While this hasn't affected Michigan or—sigh—Ohio State much (Roby was gone either way), Notre Dame has taken a couple of unexpected hits, first RB/KR George Atkinson then TE Troy Niklas. Atkinson's departure is firmly on the "nuts" side of the scale since he's unlikely to get drafted at all; Niklas is projected as a second-rounder. ND has also lost WR Davaris Daniels to academics for the upcoming semester, but he should be back for fall as long as he crosses his Ts and dots his Is instead of having someone else do it.
A familiar name. Notre Dame is still looking for an offensive coordinator, and it might be someone you've heard of.
A source told Blue & Gold Illustrated that former Michigan offensive coordinator Al Borges, current Buffalo head coach Jeff Quinn and Quinn’s former assistant Don Patterson are on the short list.
Yuuuuup. Unfortunately, twitter is no longer showing the cavalcade of Michigan fans responding to Steve Lorenz's tweet on this topic, otherwise I would count up the AHAHAHAHAHAHAHAHA-variant responses and compare them to the LOL-type responses.
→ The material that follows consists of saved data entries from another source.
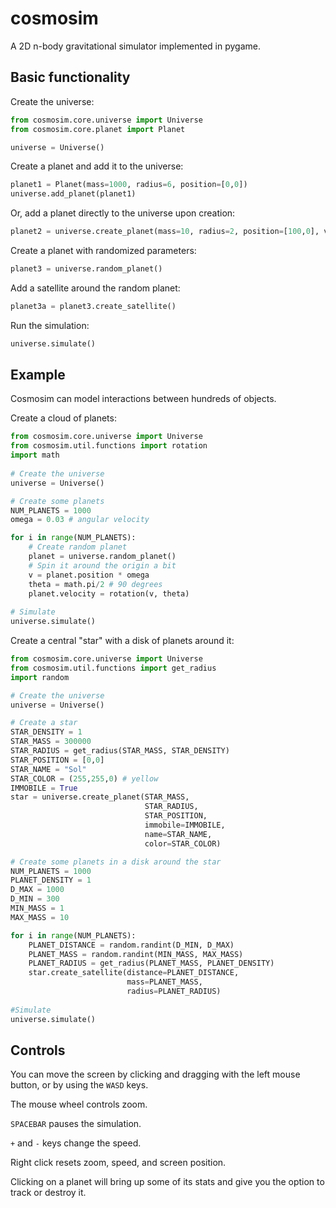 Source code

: # cosmosim
 
A 2D n-body gravitational simulator implemented in pygame. 

## Basic functionality

Create the universe:

```python
from cosmosim.core.universe import Universe 
from cosmosim.core.planet import Planet

universe = Universe()
```

Create a planet and add it to the universe:

```python
planet1 = Planet(mass=1000, radius=6, position=[0,0])
universe.add_planet(planet1)
```

Or, add a planet directly to the universe upon creation:

```python
planet2 = universe.create_planet(mass=10, radius=2, position=[100,0], velocity=[0,2])
```

Create a planet with randomized parameters:

```python
planet3 = universe.random_planet()
```

Add a satellite around the random planet:

```python
planet3a = planet3.create_satellite()
```

Run the simulation:

```python
universe.simulate()
```
## Example

Cosmosim can model interactions between hundreds of objects.

Create a cloud of planets:

```python
from cosmosim.core.universe import Universe
from cosmosim.util.functions import rotation
import math
 
# Create the universe
universe = Universe()

# Create some planets
NUM_PLANETS = 1000
omega = 0.03 # angular velocity

for i in range(NUM_PLANETS):
    # Create random planet
    planet = universe.random_planet()
    # Spin it around the origin a bit
    v = planet.position * omega
    theta = math.pi/2 # 90 degrees
    planet.velocity = rotation(v, theta)
   
# Simulate
universe.simulate()
```

Create a central "star" with a disk of planets around it:


```python
from cosmosim.core.universe import Universe
from cosmosim.util.functions import get_radius
import random

# Create the universe
universe = Universe()

# Create a star
STAR_DENSITY = 1
STAR_MASS = 300000
STAR_RADIUS = get_radius(STAR_MASS, STAR_DENSITY)
STAR_POSITION = [0,0]
STAR_NAME = "Sol"
STAR_COLOR = (255,255,0) # yellow
IMMOBILE = True
star = universe.create_planet(STAR_MASS, 
                              STAR_RADIUS, 
                              STAR_POSITION, 
                              immobile=IMMOBILE,
                              name=STAR_NAME, 
                              color=STAR_COLOR)

# Create some planets in a disk around the star
NUM_PLANETS = 1000
PLANET_DENSITY = 1
D_MAX = 1000
D_MIN = 300
MIN_MASS = 1
MAX_MASS = 10

for i in range(NUM_PLANETS):
    PLANET_DISTANCE = random.randint(D_MIN, D_MAX)
    PLANET_MASS = random.randint(MIN_MASS, MAX_MASS)
    PLANET_RADIUS = get_radius(PLANET_MASS, PLANET_DENSITY)
    star.create_satellite(distance=PLANET_DISTANCE,
                          mass=PLANET_MASS,
                          radius=PLANET_RADIUS)
   
#Simulate
universe.simulate()
```

## Controls

You can move the screen by clicking and dragging with the left mouse button, or by using the `WASD` keys.

The mouse wheel controls zoom.

`SPACEBAR` pauses the simulation.

`+` and `-` keys change the speed.

Right click resets zoom, speed, and screen position.

Clicking on a planet will bring up some of its stats and give you the option to track or destroy it.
Meanwhile in "really?" Bobby Petrino has swiped Georgia defensive coordinator Todd Grantham for a reported five-year guaranteed contract of one million dollars per year. Louisville is throwing money at their problem like you would not believe, but unlike Doug Nussmeier, Grantham's track record is pretty iffy. Georgia yards per play of late:
- 2013: 5.4, 54th.
- 2012: 5.2, 34th.
- 2011: 4.5, 7th.
- 2010: 5.2, 39th.
- Georgia was in that 30-40 range just before Grantham showed up, so this is a guy with the best coordinator contract in all the land and he's had one legit defense in the past four years.
I wonder what the real numbers are. The GoDaddy bowl reported attendance of 107% of capacity. This may be slightly optimistic.
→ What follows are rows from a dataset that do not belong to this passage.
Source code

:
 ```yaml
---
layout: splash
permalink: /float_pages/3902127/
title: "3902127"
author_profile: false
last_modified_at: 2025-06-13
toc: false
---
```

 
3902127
On the whole, bowl attendance declined marginally this offseason, but with the rampant number-fudging going on attendance could be collapsed and the official numbers would just be bolder and bolder lies.
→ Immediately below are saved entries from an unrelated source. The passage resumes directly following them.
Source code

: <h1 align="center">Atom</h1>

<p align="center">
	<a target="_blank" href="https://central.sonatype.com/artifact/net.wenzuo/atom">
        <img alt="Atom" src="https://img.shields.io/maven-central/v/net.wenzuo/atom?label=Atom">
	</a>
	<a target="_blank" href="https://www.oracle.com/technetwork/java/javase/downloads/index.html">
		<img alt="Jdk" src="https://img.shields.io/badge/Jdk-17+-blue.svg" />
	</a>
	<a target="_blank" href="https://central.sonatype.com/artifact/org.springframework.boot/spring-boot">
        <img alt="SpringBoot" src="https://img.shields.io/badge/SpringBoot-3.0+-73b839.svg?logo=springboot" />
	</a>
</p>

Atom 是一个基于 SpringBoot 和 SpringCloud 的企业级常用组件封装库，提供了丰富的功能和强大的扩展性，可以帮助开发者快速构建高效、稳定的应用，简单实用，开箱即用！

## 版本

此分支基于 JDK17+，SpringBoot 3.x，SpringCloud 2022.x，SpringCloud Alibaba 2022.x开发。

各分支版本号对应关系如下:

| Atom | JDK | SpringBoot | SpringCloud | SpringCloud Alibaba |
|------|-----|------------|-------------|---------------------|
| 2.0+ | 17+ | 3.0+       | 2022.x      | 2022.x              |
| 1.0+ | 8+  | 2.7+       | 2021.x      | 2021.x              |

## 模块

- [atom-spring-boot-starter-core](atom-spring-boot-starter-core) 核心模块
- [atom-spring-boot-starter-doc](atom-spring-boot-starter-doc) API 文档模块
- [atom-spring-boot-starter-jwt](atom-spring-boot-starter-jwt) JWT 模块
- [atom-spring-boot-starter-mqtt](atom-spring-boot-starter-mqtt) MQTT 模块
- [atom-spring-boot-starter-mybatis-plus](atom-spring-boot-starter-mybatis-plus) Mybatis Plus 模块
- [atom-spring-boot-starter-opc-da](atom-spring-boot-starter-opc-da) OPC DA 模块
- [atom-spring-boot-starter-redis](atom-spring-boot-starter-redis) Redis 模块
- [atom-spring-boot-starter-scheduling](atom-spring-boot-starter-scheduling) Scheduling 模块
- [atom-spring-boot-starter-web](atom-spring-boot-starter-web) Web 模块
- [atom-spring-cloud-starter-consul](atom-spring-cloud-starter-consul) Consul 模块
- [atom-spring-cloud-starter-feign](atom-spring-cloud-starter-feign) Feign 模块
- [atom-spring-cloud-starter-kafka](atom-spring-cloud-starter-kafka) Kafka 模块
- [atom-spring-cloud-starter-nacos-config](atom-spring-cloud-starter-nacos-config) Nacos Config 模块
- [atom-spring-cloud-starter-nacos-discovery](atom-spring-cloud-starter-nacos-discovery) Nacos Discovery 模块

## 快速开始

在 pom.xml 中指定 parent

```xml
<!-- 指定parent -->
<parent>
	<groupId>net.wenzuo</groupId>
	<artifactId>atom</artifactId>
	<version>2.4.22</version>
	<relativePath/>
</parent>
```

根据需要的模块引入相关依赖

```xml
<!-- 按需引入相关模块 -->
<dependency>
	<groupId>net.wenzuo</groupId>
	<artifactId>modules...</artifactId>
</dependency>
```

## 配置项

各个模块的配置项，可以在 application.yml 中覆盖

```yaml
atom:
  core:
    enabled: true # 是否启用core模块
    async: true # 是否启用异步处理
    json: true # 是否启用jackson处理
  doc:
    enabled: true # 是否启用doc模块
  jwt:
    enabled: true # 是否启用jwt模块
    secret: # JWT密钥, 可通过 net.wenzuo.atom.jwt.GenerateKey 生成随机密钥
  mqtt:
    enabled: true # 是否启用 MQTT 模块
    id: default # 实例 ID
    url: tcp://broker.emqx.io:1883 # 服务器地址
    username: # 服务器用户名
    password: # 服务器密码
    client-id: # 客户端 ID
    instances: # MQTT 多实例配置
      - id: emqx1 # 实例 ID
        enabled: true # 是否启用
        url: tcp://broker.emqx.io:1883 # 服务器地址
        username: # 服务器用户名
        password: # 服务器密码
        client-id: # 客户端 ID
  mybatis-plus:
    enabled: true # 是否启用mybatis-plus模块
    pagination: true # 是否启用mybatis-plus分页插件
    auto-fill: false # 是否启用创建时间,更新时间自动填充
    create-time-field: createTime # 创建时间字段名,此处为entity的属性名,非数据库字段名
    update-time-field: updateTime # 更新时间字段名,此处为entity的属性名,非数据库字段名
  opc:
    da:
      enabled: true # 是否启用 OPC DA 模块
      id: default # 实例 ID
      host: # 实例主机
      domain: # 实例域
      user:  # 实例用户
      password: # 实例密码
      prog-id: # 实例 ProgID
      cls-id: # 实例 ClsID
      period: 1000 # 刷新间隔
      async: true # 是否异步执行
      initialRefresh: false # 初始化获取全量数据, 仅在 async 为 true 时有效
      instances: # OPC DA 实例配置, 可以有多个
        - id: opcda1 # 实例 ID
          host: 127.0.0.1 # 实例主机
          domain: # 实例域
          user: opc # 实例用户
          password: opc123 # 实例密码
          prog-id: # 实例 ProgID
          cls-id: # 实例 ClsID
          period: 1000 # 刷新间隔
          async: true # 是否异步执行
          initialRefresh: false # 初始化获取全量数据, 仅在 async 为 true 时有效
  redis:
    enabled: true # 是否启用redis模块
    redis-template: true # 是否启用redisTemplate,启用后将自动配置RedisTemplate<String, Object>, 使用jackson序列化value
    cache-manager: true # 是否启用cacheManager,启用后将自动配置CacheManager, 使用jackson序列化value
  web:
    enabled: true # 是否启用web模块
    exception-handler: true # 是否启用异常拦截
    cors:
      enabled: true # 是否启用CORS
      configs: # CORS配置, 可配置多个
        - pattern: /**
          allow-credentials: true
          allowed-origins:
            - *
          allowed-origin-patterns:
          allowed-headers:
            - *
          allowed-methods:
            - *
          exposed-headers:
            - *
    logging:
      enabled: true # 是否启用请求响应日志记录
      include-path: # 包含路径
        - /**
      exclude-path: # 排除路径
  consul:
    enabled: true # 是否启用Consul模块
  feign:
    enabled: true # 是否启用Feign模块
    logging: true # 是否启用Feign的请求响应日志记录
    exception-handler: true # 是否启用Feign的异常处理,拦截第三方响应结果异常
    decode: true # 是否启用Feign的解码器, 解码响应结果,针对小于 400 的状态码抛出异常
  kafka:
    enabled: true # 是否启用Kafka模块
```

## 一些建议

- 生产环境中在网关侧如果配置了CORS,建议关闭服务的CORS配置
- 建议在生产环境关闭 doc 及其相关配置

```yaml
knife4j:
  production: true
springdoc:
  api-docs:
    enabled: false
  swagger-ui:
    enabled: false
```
Sounds familiar. The Seattle Seahawks have a pass defense that is almost unprecedented in the recent history of the NFL. How do they do it?
Quietly, the Seahawks have achieved a 13-3 record and home-field advantage throughout the NFC playoffs by exploiting a loophole: NFL referees are reluctant to throw endless flags for pass interference and defensive holding, even if defenses deserve them.
"They look at it and say, 'We may get called for one but not 10,'" said Mike Pereira, a former NFL vice president of officiating who is now a Fox analyst.
League insiders say this divisional-round matchup between the Seahawks and Saints, the NFC's top passing offense, may be Seattle's rule-bending masterpiece.
"They just seem to not care about the rules," said New York Giants wide receiver Louis Murphy, whose team was routed 23-0 by Seattle this season.
This is also Michigan State's strategy, not that Michigan could protect Devin Gardner long enough for anyone watching that particular game long enough to find out. The Seahawks are masters of the art, trading off less than one pass interference penalty a game (they picked up 13 on the year) for play after play where routes are disrupted and balls fall incomplete.
Since the NFL is the NFL, I'd expect them to come down with some sort of point of emphasis ruling, but college doesn't respond nearly as quickly and the penalties are far less punitive, so the jam-and-grab style with big corners projects to be effective into the future. Jabrill Peppers fits that mold, and once you put a bunch of weight on Channing Stribling he does as well.
Small changes. The NCAA is exploring allowing athletes to do stuff other than athlete, so the Boise State running back whose name I can forget can make hats and rappists can rap, etc.
Etc.: Urban loses Mike Vrabel to BOB's new Texans regime, which is a surprise. Vrabel's supposed to be Urban's ace recruiter; I'm not waiting for OSU's recruiting to fall off a cliff.
I know we no longer have Borges, Hoover Street Rag, but I say you should cram your existing OC-O-Meter philosophy onto whatever OC we currently have. Illinois was ranked, but they just lost to Northwestern so they will no longer be ranked. Probably ever. Meanwhile, Tre Demps is the Big Ten's Marshall Henderson.
Michigan's program is worth as much as an NFL team despite vastly lower revenues. I do not wonder why this is.